Software Development

How to get rid of helper and utils classes

There you go once again, while performing a code review or after having justified a quick coding in the name of urgency and priority: it clearly stand in front of you yet another helper class. But everything works fine and the show must go on, release after release, so that helper class soon becomes a monster class, providing tons of static methods, freely growing in its utils package, often a no man land of technical debts where the object oriented design didn’t dare to step in. The provided facility is centralized and hence DRY – would shout some developer, may be its coder. It’s fast because everything is static – may claim somebody else within the team, may be the one who added another static method in its list.
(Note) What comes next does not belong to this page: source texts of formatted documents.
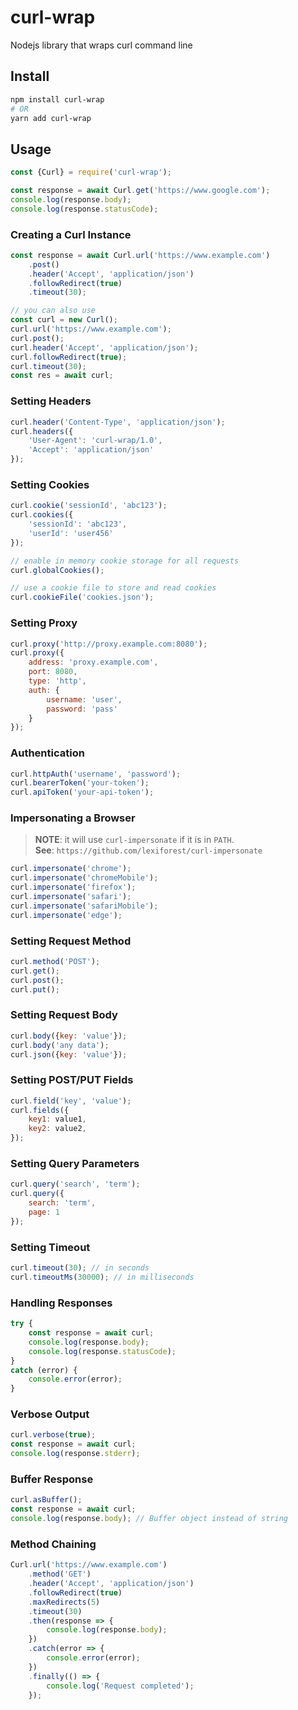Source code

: # curl-wrap
Nodejs library that wraps curl command line

## Install
```sh
npm install curl-wrap
# OR
yarn add curl-wrap
```

## Usage

```js
const {Curl} = require('curl-wrap');

const response = await Curl.get('https://www.google.com');
console.log(response.body);
console.log(response.statusCode);
```

### Creating a Curl Instance

```js
const response = await Curl.url('https://www.example.com')
    .post()
    .header('Accept', 'application/json')
    .followRedirect(true)
    .timeout(30);

// you can also use
const curl = new Curl();
curl.url('https://www.example.com');
curl.post();
curl.header('Accept', 'application/json');
curl.followRedirect(true);
curl.timeout(30);
const res = await curl;
```

### Setting Headers

```js
curl.header('Content-Type', 'application/json');
curl.headers({
    'User-Agent': 'curl-wrap/1.0',
    'Accept': 'application/json'
});
```

### Setting Cookies

```js
curl.cookie('sessionId', 'abc123');
curl.cookies({
    'sessionId': 'abc123',
    'userId': 'user456'
});

// enable in memory cookie storage for all requests
curl.globalCookies();

// use a cookie file to store and read cookies
curl.cookieFile('cookies.json');
```

### Setting Proxy

```js
curl.proxy('http://proxy.example.com:8080');
curl.proxy({
    address: 'proxy.example.com',
    port: 8080,
    type: 'http',
    auth: {
        username: 'user',
        password: 'pass'
    }
});
```

### Authentication

```js
curl.httpAuth('username', 'password');
curl.bearerToken('your-token');
curl.apiToken('your-api-token');
```

### Impersonating a Browser

> **NOTE**: it will use `curl-impersonate` if it is in `PATH`.  
> **See**: `https://github.com/lexiforest/curl-impersonate`

```js
curl.impersonate('chrome');
curl.impersonate('chromeMobile');
curl.impersonate('firefox');
curl.impersonate('safari');
curl.impersonate('safariMobile');
curl.impersonate('edge');
```

### Setting Request Method

```js
curl.method('POST');
curl.get();
curl.post();
curl.put();
```

### Setting Request Body

```js
curl.body({key: 'value'});
curl.body('any data');
curl.json({key: 'value'});
```

### Setting POST/PUT Fields

```js
curl.field('key', 'value');
curl.fields({
    key1: value1,
    key2: value2,
});
```

### Setting Query Parameters

```js
curl.query('search', 'term');
curl.query({
    search: 'term',
    page: 1
});
```

### Setting Timeout

```js
curl.timeout(30); // in seconds
curl.timeoutMs(30000); // in milliseconds
```

### Handling Responses

```js
try {
    const response = await curl;
    console.log(response.body);
    console.log(response.statusCode);
}
catch (error) {
    console.error(error);
}
```

### Verbose Output

```js
curl.verbose(true);
const response = await curl;
console.log(response.stderr);
```

### Buffer Response

```js
curl.asBuffer();
const response = await curl;
console.log(response.body); // Buffer object instead of string
```

### Method Chaining

```js
Curl.url('https://www.example.com')
    .method('GET')
    .header('Accept', 'application/json')
    .followRedirect(true)
    .maxRedirects(5)
    .timeout(30)
    .then(response => {
        console.log(response.body);
    })
    .catch(error => {
        console.error(error);
    })
    .finally(() => {
        console.log('Request completed');
    });
```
It’s easy to use, we kept it simple – you could hear in the room, yet another misunderstanding of KISS.

We could argue that often helper and utils classes come to hand really easily, especially when we can’t modify the right target class of the new functionality (located in an external library, for instance) or we actually can’t find that target (unclear domain model, PoC, lack of requirements), or we simply don’t want to find it (laziness, the main global source of helper classes). The big problem though is that’s clearly not an object oriented solution and by the time (and by lack of team communication, resources rotation, quick fixes and workarounds) it could lead to endless containers of static methods and maintenance headaches (you wanted to be DRY, but you end up having ten methods providing almost the same functionality, if not the same; you wanted to be fast, but now you can’t easily add a cache mechanism in that static monster or you get in troubles with concurrency; you wanted to keep things simple, but your IDE now provides a long list of heterogeneous methods which doesn’t simplify your task). But don’t worry, we’ll try to solve it.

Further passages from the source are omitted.